Task brief :: After reading the data below, copy out every line that contains the word "precisa".

Dataset entries ::
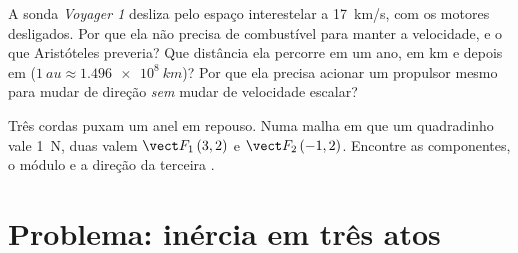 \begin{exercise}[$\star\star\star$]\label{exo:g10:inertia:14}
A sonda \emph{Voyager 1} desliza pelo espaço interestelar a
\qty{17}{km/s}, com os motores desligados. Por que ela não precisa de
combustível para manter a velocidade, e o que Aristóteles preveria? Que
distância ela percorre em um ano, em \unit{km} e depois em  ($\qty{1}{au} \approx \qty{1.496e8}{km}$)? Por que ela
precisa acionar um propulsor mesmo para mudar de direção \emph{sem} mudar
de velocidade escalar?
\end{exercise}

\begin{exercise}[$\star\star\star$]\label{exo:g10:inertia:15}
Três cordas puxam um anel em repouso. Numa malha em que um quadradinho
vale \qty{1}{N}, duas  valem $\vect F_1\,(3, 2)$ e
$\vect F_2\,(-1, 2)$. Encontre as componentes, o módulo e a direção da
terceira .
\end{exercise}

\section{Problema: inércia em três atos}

Exercise output ::
\qty{17}{km/s}, com os motores desligados. Por que ela não precisa de
precisa acionar um propulsor mesmo para mudar de direção \emph{sem} mudar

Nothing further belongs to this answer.